>>>

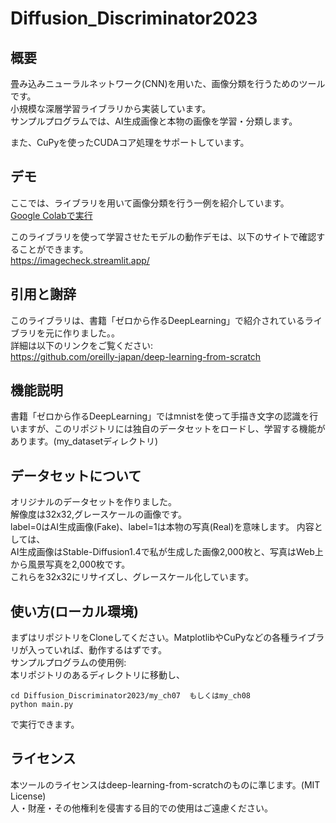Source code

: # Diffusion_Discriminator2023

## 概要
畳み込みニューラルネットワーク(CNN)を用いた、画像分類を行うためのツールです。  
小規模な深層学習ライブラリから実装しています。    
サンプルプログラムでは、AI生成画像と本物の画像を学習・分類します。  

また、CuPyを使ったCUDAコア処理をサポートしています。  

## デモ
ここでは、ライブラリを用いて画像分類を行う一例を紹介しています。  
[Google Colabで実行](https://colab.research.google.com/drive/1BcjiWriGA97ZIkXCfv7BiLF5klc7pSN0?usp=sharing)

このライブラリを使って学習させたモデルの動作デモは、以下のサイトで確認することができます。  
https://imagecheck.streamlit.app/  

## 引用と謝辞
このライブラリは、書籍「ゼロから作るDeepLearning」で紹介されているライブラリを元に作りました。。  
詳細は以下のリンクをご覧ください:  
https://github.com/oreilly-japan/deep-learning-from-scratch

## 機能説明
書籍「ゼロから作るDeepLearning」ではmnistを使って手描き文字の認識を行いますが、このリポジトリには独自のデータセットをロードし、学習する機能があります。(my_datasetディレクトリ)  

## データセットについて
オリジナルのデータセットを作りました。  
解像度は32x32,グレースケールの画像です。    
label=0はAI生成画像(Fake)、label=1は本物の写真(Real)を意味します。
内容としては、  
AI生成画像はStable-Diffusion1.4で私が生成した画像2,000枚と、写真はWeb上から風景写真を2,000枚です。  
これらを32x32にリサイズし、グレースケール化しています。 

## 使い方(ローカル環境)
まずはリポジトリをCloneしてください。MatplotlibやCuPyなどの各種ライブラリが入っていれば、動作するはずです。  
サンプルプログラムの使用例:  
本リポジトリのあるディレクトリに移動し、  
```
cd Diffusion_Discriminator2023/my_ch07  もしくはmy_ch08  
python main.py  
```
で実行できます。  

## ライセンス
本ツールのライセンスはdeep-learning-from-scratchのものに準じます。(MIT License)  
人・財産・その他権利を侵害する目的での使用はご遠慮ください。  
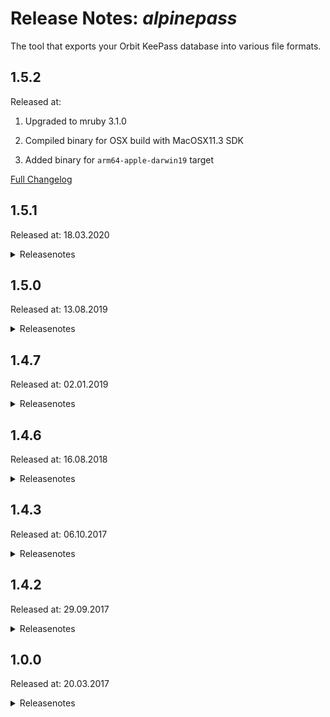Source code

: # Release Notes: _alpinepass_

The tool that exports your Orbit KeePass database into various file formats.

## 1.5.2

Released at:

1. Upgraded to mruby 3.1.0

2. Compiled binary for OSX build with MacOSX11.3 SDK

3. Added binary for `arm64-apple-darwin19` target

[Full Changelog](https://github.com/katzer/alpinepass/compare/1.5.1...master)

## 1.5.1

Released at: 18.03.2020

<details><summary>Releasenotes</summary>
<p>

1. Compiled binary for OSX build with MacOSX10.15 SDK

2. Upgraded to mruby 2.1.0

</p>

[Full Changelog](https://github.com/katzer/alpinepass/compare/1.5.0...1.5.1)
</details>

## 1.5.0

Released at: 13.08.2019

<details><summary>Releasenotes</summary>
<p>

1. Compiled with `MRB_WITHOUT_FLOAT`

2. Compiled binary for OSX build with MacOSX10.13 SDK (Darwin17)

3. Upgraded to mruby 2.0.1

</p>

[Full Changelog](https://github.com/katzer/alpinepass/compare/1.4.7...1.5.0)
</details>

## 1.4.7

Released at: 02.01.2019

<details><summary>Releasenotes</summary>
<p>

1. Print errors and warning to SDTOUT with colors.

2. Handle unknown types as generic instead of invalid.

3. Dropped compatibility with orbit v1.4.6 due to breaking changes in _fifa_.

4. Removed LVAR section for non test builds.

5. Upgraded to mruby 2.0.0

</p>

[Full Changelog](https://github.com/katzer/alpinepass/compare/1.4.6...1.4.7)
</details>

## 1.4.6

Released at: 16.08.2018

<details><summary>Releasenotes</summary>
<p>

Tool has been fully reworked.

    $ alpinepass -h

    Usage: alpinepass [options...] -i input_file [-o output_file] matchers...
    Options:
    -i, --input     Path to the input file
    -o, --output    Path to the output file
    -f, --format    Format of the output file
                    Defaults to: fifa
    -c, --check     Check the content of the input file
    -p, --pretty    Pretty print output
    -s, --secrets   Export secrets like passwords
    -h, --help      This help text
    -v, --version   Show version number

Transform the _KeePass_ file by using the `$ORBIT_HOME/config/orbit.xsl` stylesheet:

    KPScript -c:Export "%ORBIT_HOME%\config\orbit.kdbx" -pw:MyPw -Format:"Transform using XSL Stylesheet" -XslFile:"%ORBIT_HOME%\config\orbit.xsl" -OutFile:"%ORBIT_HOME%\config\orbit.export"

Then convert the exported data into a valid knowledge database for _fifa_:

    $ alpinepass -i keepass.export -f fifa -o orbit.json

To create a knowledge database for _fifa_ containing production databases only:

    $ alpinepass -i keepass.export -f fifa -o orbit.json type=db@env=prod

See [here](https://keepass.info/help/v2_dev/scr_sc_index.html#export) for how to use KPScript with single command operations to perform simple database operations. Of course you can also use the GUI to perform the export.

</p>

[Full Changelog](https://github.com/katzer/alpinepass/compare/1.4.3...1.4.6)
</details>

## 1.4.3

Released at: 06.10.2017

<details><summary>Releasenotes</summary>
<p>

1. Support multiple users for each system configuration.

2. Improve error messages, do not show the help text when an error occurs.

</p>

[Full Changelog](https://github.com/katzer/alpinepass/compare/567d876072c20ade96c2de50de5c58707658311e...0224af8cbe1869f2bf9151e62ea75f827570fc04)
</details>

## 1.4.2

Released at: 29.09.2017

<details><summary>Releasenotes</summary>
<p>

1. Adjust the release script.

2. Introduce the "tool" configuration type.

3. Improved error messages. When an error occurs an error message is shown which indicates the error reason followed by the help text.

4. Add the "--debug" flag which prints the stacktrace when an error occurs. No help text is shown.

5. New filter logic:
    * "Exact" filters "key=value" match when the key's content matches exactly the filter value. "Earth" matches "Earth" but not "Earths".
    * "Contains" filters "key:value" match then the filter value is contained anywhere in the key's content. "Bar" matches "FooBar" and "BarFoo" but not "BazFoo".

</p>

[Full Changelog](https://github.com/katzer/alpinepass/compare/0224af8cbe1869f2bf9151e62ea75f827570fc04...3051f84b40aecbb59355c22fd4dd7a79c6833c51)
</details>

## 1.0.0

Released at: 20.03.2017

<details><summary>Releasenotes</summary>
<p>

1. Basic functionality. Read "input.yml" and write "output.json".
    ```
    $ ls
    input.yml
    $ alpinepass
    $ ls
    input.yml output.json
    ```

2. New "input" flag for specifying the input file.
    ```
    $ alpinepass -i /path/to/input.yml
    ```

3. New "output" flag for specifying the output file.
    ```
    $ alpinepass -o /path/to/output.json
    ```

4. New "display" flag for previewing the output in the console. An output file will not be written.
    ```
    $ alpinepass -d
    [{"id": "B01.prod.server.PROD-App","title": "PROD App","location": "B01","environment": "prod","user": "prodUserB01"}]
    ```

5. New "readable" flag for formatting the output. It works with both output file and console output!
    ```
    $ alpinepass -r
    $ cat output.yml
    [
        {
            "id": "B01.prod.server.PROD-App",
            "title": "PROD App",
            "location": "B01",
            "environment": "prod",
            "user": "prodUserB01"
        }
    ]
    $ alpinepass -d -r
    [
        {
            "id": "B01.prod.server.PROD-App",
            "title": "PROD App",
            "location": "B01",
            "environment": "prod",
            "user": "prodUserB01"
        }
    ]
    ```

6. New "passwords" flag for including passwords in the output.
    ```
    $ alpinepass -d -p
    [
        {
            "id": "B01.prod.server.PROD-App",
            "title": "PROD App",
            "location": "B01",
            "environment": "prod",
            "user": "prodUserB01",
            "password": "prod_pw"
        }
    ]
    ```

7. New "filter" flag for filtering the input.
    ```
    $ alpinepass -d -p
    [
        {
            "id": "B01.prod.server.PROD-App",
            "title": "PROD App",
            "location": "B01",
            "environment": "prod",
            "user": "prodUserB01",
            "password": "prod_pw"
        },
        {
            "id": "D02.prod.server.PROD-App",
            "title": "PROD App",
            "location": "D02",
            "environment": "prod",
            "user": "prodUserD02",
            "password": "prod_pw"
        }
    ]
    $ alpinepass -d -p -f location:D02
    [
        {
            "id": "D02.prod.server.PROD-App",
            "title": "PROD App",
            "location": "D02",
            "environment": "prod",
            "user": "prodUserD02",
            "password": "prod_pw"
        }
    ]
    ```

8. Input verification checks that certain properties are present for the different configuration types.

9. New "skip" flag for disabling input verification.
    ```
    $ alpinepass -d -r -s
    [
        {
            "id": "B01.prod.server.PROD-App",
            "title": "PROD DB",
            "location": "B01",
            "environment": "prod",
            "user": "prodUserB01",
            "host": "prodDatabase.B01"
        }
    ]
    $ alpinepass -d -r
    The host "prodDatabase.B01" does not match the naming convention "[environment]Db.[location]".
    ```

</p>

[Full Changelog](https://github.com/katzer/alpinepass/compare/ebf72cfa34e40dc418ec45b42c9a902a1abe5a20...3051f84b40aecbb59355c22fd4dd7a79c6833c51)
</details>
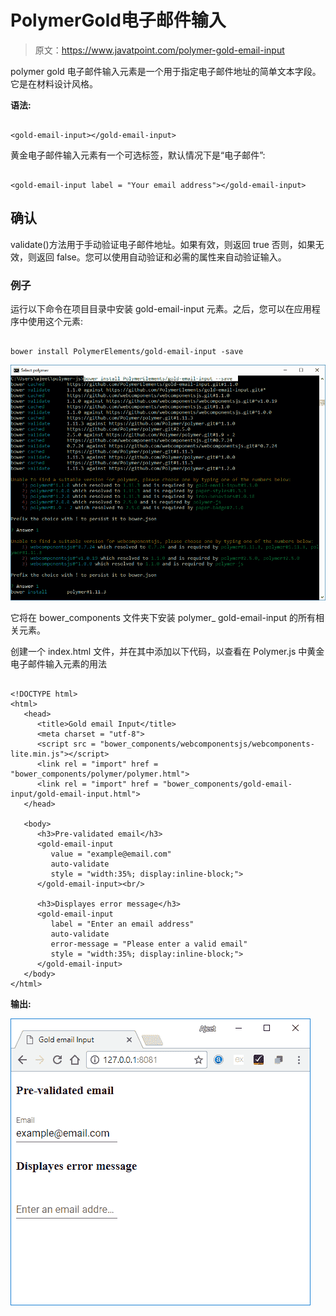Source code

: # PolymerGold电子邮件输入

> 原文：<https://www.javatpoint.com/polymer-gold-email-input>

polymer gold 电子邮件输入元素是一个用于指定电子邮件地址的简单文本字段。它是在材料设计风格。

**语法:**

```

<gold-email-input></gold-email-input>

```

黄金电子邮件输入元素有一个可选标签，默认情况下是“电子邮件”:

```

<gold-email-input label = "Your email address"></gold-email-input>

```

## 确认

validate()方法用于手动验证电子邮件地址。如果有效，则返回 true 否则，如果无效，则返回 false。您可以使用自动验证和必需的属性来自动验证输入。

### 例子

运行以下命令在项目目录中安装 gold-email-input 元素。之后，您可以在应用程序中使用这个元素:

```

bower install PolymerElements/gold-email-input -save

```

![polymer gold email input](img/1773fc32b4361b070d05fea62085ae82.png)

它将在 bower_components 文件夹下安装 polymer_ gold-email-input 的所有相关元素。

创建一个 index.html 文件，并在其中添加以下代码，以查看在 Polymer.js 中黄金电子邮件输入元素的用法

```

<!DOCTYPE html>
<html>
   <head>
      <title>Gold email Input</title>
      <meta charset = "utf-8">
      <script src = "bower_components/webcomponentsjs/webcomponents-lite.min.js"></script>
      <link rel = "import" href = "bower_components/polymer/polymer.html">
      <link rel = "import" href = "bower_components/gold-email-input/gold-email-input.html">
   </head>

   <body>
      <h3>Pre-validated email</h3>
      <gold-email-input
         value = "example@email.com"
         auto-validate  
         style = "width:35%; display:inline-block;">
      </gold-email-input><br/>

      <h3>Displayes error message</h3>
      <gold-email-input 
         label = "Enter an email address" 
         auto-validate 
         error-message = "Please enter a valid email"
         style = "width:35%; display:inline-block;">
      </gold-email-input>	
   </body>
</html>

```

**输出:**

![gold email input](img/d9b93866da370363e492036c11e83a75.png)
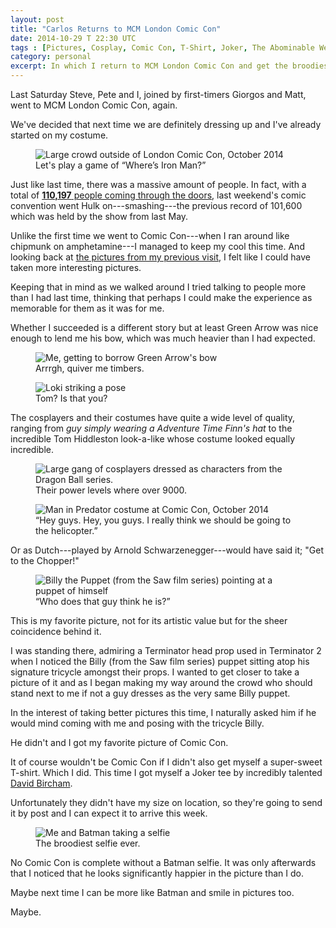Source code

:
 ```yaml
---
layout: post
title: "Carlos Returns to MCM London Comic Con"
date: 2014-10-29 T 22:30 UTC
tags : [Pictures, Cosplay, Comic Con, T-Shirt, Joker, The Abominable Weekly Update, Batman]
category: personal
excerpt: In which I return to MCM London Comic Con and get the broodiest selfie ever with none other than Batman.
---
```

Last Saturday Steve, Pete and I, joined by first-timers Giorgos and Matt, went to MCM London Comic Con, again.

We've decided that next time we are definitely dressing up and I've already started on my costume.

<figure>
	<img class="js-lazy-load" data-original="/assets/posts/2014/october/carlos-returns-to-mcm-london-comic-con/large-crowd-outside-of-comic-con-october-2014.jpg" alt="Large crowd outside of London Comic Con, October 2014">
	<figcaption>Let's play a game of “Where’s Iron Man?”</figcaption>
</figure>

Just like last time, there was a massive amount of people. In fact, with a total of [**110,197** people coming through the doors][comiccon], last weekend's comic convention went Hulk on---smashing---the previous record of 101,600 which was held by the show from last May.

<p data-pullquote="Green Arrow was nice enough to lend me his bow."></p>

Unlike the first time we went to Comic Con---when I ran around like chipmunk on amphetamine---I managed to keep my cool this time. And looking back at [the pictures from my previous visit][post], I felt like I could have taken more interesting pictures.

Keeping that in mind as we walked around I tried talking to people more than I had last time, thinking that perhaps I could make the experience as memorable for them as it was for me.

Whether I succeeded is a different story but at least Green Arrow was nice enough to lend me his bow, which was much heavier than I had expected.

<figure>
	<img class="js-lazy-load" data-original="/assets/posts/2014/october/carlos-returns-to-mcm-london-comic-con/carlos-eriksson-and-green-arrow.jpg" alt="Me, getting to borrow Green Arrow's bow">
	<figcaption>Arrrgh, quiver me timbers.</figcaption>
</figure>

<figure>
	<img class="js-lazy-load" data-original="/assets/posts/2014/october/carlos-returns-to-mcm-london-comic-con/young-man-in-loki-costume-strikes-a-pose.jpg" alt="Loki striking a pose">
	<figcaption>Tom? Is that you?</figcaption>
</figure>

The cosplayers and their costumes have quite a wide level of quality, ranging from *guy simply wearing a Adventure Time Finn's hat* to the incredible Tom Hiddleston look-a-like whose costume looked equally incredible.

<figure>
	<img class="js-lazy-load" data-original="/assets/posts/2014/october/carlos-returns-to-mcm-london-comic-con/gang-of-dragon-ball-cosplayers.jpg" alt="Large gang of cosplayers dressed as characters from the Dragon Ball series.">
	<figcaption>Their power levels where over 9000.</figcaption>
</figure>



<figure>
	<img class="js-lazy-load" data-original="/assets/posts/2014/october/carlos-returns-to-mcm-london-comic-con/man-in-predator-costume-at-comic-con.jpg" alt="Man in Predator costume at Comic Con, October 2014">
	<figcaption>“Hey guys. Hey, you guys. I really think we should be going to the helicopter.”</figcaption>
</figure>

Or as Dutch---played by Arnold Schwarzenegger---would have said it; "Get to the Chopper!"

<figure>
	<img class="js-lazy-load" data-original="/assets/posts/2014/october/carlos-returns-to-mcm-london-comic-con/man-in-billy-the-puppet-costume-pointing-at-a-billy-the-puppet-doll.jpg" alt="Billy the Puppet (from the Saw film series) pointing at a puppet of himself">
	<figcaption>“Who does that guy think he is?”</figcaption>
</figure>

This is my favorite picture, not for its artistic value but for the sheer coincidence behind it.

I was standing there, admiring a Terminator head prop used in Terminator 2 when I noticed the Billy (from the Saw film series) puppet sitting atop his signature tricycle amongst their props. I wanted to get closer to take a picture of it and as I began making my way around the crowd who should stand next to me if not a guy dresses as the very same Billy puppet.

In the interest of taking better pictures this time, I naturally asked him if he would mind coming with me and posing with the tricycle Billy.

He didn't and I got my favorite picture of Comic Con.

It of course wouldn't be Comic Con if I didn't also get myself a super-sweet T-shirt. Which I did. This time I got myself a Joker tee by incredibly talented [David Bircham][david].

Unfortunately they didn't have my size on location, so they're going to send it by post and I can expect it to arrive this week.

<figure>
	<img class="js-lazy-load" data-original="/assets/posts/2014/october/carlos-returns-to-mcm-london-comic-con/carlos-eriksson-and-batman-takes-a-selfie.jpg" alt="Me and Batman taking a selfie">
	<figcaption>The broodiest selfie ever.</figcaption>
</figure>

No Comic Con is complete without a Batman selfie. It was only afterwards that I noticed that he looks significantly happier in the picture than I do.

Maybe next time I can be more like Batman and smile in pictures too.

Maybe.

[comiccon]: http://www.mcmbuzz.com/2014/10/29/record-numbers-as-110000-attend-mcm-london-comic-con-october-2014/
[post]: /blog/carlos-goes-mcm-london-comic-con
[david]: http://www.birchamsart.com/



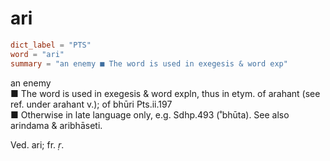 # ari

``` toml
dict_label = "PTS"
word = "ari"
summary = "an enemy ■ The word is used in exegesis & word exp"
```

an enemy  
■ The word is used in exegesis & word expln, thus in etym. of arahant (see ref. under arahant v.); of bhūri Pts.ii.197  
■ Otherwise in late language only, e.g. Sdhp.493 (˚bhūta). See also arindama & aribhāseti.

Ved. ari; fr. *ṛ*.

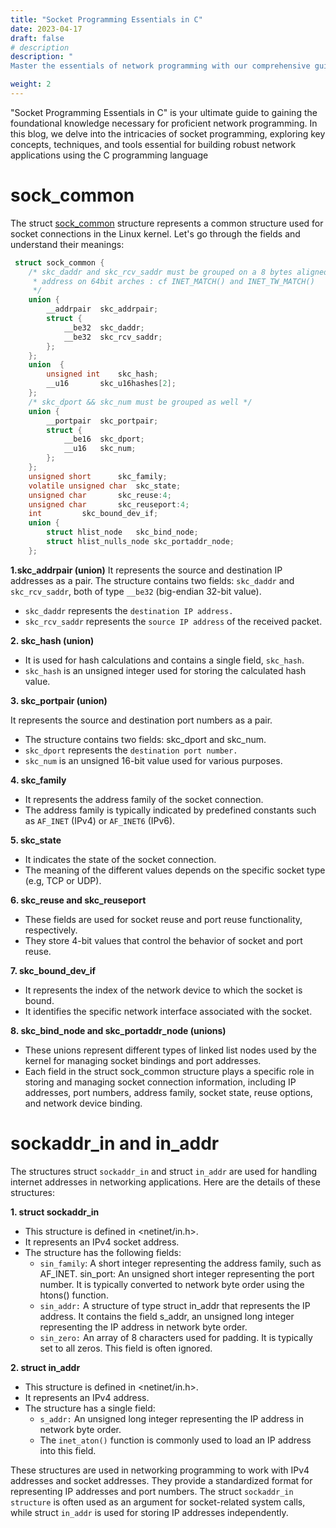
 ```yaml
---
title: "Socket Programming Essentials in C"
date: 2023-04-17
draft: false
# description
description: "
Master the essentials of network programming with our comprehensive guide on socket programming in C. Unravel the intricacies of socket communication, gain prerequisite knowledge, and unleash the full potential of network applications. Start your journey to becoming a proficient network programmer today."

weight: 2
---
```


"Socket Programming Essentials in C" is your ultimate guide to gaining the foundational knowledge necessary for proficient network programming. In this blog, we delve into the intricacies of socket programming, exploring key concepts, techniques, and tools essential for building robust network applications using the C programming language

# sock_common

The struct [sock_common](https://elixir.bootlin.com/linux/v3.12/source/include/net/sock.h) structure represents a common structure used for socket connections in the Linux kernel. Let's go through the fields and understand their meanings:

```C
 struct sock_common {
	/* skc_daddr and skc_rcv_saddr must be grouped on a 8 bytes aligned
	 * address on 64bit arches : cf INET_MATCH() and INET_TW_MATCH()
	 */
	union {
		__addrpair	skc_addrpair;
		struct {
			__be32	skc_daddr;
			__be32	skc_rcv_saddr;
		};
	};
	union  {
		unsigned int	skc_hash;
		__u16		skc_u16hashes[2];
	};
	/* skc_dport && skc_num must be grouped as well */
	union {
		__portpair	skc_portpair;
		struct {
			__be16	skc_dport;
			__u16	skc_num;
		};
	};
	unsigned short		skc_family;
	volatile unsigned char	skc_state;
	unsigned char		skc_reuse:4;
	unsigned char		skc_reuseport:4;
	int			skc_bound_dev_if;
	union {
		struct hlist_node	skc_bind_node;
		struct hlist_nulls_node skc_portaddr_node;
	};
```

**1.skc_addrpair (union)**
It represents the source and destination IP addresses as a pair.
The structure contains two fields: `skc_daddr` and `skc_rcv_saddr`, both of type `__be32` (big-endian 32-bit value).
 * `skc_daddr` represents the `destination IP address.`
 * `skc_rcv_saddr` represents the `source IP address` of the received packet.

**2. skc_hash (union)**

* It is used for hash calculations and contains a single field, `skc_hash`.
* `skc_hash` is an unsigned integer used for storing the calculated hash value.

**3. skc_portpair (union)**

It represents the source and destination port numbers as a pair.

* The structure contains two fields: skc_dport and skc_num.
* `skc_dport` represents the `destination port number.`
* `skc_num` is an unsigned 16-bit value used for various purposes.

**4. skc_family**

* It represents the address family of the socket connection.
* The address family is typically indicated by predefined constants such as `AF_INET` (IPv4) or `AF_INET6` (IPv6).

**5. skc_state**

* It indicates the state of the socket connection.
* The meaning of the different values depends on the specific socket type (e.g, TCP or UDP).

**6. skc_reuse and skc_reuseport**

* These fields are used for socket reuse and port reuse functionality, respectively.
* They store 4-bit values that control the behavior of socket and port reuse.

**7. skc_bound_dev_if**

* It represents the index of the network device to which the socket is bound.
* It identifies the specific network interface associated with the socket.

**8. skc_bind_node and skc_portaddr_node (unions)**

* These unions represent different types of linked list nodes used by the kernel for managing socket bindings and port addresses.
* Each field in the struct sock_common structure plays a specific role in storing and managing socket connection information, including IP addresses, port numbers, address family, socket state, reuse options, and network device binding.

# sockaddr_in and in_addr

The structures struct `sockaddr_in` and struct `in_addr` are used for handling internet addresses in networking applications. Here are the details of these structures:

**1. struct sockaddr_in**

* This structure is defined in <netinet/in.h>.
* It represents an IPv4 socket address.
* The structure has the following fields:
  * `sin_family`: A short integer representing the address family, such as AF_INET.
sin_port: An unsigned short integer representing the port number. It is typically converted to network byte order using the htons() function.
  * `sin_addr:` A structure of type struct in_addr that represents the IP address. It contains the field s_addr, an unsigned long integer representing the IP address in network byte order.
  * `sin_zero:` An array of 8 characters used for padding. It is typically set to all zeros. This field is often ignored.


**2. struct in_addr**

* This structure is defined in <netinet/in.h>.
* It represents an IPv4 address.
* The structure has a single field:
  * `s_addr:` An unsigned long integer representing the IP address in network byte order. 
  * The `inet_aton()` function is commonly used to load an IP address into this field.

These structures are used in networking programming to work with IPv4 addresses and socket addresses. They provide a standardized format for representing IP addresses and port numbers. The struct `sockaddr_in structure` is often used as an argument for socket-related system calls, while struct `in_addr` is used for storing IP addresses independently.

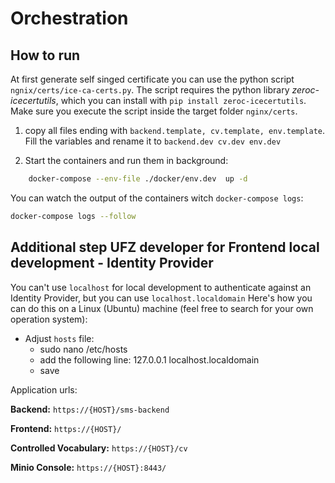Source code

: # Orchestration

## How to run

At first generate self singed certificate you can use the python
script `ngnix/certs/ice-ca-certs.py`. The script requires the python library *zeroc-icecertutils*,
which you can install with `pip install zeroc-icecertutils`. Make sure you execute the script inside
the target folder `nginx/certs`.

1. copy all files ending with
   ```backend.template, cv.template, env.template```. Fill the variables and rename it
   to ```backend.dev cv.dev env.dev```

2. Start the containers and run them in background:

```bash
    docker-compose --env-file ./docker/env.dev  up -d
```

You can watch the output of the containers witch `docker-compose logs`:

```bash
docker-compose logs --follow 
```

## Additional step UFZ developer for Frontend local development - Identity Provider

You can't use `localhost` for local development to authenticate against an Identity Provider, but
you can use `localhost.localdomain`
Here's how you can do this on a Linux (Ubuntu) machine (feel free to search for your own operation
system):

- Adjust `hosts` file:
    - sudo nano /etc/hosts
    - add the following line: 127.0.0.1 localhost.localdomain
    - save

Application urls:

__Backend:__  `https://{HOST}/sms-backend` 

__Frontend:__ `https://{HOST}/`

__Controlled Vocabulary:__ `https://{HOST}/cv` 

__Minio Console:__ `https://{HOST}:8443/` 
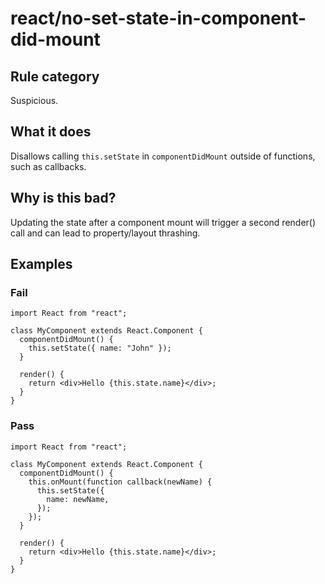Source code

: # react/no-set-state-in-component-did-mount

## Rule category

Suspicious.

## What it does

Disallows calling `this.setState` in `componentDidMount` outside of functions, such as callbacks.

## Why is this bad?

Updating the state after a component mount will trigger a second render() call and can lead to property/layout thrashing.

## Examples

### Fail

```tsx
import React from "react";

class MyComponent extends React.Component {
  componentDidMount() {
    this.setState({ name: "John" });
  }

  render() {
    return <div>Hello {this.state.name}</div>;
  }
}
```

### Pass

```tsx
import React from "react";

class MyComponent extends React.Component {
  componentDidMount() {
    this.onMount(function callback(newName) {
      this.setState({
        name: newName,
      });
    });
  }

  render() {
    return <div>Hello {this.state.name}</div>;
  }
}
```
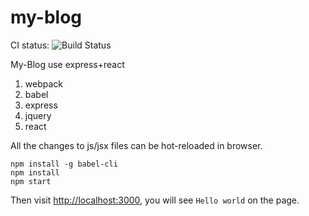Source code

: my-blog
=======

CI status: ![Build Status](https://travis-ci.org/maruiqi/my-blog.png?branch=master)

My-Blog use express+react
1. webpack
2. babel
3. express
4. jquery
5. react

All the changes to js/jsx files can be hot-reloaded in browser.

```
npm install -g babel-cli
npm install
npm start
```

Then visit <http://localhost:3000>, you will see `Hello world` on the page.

<<<

__Work request__: If a line in the listing holds the word "verification", list that line.

__Task result__:
8. Input verification checks that certain properties are present for the different configuration types.
9. New "skip" flag for disabling input verification.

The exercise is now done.